[Source texts of formatted documents]
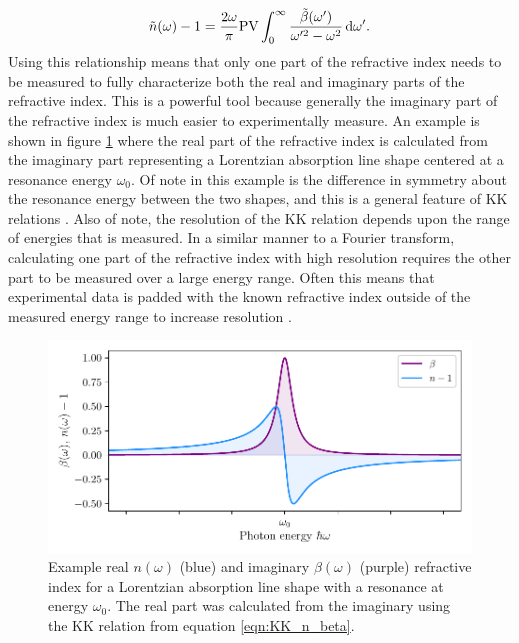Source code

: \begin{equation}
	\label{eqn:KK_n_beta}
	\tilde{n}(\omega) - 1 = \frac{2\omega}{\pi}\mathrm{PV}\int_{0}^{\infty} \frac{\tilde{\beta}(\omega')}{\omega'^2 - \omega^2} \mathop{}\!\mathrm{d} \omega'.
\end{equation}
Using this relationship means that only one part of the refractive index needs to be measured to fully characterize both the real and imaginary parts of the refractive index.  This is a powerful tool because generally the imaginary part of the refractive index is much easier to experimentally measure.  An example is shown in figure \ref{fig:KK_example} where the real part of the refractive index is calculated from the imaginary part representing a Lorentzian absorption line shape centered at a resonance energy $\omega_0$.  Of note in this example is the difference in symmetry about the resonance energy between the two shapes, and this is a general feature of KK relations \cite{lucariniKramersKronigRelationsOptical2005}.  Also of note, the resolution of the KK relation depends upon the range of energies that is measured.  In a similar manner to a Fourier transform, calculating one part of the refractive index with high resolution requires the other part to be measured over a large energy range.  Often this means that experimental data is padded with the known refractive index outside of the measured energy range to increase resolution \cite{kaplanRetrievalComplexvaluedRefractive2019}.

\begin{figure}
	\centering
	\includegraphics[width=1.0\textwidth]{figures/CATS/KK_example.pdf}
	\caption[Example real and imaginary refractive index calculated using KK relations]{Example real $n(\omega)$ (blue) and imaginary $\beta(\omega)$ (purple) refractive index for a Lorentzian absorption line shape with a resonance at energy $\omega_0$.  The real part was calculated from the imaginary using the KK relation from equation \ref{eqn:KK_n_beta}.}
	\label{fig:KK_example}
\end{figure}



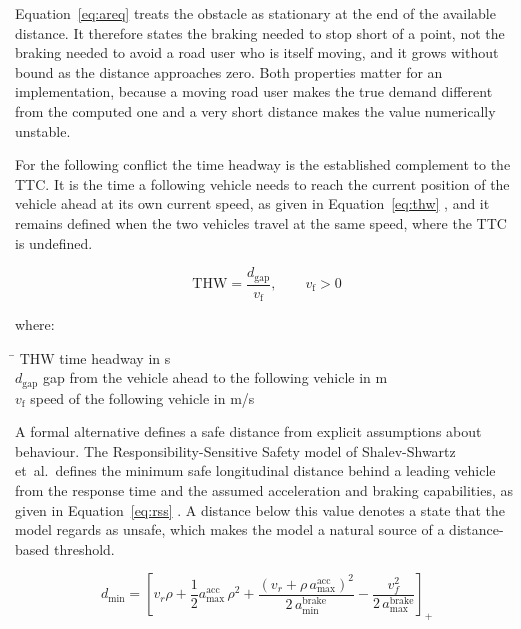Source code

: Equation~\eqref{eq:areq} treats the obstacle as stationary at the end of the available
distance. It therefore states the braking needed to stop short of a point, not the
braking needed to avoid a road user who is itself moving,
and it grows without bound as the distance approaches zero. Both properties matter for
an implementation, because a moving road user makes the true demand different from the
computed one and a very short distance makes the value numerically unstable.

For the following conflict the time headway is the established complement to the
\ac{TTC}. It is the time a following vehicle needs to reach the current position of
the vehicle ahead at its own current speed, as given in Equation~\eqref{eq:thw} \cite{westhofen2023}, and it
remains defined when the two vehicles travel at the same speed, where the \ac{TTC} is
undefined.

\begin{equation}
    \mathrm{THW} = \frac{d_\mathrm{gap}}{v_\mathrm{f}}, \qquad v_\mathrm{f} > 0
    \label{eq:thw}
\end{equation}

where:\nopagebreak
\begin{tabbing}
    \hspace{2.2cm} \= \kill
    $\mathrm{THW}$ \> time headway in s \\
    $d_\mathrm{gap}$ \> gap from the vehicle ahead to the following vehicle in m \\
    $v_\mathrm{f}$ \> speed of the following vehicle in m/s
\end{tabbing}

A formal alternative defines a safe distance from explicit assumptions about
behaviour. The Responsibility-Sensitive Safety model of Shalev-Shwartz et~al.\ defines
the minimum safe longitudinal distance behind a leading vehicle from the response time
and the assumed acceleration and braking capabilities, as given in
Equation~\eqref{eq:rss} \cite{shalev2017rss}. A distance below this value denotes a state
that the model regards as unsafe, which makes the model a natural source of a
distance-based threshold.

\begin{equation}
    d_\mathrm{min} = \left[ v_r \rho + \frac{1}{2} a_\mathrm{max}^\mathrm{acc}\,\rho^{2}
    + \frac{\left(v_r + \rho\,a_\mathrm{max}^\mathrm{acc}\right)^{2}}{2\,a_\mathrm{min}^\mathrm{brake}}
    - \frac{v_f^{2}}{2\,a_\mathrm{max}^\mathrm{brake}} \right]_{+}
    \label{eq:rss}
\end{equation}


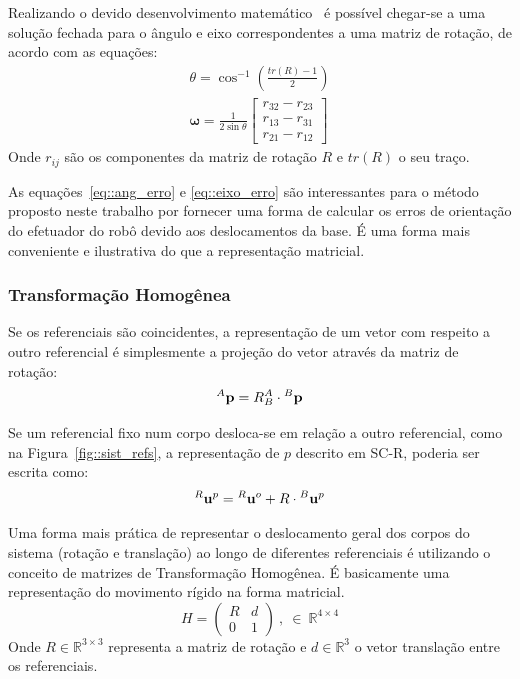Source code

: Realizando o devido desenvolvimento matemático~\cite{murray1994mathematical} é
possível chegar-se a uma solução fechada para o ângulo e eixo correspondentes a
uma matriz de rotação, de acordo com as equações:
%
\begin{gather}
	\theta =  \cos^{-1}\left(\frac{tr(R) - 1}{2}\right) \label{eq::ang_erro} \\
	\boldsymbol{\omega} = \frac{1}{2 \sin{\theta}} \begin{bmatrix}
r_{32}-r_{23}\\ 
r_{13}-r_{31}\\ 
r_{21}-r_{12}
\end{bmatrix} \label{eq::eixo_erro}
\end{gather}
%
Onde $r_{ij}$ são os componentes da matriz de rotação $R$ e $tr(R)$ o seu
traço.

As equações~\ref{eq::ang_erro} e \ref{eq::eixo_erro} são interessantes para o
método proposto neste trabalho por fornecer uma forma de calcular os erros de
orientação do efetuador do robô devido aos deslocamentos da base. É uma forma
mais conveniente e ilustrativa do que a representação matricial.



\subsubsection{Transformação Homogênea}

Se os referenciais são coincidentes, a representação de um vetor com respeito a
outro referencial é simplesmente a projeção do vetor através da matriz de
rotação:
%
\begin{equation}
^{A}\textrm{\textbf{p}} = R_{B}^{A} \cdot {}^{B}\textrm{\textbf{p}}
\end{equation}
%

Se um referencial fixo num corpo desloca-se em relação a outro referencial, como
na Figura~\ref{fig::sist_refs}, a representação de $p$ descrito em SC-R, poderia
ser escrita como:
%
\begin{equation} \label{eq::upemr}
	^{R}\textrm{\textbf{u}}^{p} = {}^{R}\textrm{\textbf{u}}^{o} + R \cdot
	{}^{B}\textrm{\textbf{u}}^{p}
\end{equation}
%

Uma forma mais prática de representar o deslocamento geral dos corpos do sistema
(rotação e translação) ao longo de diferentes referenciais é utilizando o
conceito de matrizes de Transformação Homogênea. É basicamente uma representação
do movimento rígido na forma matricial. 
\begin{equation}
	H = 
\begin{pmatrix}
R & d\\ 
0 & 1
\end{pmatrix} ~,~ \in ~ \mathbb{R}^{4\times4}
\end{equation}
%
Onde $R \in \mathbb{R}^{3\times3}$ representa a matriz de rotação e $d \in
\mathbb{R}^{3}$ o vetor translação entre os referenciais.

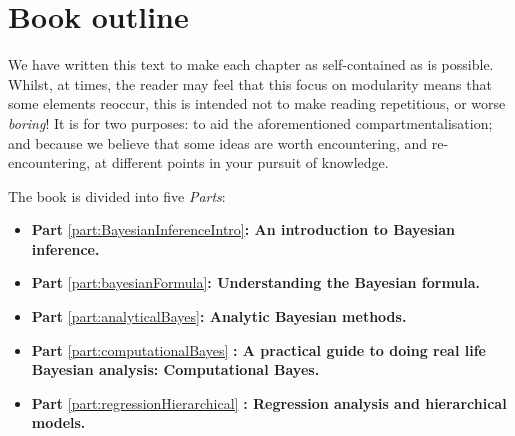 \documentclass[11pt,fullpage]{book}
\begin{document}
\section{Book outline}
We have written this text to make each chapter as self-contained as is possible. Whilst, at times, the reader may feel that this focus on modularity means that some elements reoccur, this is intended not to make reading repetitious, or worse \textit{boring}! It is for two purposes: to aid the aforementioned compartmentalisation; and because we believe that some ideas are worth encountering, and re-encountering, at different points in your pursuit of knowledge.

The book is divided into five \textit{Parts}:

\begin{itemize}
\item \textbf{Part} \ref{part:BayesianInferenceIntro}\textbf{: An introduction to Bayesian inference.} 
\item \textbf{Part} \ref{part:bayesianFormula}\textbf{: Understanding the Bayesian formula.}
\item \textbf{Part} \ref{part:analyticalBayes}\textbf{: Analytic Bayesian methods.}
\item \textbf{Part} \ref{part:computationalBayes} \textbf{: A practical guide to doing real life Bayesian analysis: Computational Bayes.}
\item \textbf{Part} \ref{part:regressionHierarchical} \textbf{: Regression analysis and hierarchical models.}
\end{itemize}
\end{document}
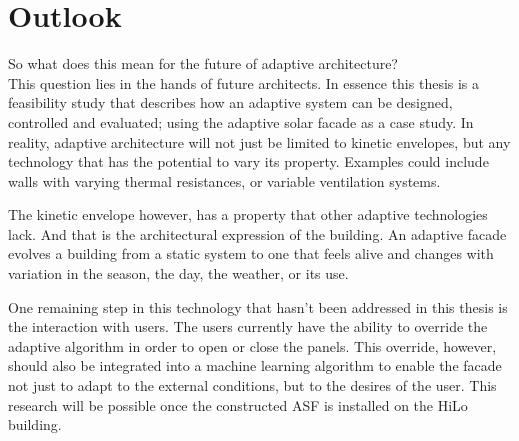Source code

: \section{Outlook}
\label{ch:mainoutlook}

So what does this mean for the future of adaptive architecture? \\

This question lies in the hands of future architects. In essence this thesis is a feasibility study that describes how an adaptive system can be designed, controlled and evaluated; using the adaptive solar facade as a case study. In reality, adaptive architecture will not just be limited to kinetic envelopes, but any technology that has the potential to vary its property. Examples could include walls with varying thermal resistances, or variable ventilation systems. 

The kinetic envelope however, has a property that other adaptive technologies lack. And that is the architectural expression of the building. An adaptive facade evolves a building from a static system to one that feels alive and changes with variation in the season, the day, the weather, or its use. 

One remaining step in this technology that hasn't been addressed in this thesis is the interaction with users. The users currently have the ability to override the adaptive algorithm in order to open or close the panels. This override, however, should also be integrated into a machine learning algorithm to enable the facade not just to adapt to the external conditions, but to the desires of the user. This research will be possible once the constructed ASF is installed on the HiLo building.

**Work task**
Report how many lines of the entries hold the string "needed". Provide the number alone.

**Exercise response**
2